Nasrin’s Kitchen opened in New York City and received a warm write-up in the New Yorker. The menu there leans heavily on the owner’s old family recipes.
I’m definitely hitting up both of them when I’m back on the East Coast.
In the middle of reading the last two pieces, though, there was a wave of melancholia. I thought it would be momentary, brief. It stuck around like a bad bandaid. Gooey and mushy, but never quite able to shake it.
As small tears began to form in the corners of my eye, I realized for the first time in two months I missed my friends—the goofy ones, the serious ones, the ones who challenged me to be a better person.

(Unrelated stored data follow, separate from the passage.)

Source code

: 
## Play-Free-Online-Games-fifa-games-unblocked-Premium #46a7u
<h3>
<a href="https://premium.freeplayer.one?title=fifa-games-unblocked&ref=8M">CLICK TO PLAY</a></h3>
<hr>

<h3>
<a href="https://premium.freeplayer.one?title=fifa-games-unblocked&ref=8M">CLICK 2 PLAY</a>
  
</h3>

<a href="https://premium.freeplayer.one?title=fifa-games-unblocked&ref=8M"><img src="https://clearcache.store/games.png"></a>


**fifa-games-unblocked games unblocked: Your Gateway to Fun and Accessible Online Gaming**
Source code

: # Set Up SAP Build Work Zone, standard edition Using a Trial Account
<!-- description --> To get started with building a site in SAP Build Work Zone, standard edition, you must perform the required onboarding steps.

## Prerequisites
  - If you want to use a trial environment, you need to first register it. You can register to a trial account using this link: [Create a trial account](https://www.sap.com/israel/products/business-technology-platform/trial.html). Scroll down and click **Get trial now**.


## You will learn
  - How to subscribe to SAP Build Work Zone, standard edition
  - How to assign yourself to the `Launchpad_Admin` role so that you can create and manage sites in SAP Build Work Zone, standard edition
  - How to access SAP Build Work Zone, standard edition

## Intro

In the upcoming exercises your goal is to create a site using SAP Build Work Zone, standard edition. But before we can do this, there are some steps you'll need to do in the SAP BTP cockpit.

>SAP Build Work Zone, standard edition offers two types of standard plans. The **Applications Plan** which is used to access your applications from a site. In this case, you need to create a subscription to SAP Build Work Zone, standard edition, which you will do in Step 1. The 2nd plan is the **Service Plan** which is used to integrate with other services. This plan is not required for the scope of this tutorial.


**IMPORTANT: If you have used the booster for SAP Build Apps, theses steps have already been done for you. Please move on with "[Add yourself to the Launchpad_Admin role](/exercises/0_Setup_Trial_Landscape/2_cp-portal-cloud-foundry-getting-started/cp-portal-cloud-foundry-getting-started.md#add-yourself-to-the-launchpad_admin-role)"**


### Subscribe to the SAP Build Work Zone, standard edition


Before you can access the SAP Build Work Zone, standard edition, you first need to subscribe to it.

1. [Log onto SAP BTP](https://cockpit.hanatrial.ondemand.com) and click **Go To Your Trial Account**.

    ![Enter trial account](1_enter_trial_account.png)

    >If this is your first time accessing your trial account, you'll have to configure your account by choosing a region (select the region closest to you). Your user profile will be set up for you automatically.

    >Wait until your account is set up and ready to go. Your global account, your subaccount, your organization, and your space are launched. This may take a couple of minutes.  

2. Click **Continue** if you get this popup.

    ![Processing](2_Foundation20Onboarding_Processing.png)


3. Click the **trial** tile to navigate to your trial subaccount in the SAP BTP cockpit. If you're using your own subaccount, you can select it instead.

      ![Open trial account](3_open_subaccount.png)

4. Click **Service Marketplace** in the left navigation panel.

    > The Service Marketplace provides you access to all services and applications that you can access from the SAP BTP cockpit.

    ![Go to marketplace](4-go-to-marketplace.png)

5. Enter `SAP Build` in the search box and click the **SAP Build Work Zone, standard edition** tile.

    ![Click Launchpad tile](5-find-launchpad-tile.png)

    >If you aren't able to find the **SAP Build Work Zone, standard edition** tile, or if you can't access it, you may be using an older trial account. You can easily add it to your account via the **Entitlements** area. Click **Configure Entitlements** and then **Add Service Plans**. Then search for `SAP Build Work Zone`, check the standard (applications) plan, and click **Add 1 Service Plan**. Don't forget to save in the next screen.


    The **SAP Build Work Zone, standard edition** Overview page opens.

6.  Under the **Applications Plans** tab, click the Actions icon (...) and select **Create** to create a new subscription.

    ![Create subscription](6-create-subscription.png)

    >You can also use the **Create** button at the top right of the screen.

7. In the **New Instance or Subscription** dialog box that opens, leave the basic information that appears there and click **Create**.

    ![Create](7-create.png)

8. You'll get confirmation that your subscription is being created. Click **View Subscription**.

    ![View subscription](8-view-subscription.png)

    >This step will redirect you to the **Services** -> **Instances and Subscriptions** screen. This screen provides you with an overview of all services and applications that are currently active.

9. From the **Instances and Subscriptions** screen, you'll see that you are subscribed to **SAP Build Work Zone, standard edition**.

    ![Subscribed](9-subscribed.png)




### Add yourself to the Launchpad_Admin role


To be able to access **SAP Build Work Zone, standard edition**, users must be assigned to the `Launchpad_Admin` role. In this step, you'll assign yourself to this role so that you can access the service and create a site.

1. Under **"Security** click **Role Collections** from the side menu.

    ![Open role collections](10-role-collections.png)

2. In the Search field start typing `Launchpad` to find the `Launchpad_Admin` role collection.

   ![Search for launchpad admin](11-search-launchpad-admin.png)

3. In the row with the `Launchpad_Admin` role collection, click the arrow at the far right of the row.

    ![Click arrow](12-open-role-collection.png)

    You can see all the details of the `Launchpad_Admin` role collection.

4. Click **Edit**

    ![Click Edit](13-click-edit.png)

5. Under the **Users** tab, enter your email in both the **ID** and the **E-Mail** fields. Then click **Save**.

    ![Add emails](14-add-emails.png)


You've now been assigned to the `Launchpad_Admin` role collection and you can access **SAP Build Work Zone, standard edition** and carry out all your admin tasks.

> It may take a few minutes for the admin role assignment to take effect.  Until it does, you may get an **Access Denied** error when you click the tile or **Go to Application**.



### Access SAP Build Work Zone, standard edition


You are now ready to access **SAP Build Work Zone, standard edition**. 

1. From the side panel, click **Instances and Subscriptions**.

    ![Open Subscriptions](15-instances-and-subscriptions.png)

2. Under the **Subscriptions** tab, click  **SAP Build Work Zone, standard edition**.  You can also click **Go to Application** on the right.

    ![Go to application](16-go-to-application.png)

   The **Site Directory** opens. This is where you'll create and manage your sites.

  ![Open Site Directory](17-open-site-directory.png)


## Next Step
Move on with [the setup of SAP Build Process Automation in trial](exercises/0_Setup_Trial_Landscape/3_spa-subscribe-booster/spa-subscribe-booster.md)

Reading the write-ups about the Iranian restaurants, both places, in different circumstances, that I’d likely visit with those same friends, drew that out of me. I’d kept it hidden somewhere in the back of my consciousness.
I moved to a different tab hoping to stave off the inevitable because what southern boy will allow himself to get too emotional about food and friends? College sports? Yes. Horse racing? Of course. But food and friends? Things can be delicious and elicit waves of nostalgia, but not like this. Not something bordering on an ugly cry.
Holy shit, it’s coming back again. Got damp it (read that differently than you should).
The shift in topics helped, kind of. But in every quiet moment between then and now, it returns. This deep sense of emptiness. There was a realization that my race to write every fucking thing I see and tell it to the whole fucking world was some sort of desire to fill that space. To engage in ways that I usually would but through different means.
This is the life that my wife and I have chosen for ourselves. For the foreseeable future, we will bounce around the globe–every two to three years in a new place. We made this choice knowing full well that this was what it would mean. And in many ways, the rushed and harried exit staved off the inevitable. Now, two months into our first posting, as I’m finally settling in, reading two pieces about Iranian restaurants has dug up some feelings I’ve determined to hide.
Don’t worry, though. We’re not coming back. It just means I love and miss yall. And that I decided to be a tiny bit vulnerable, which isn’t my normal state.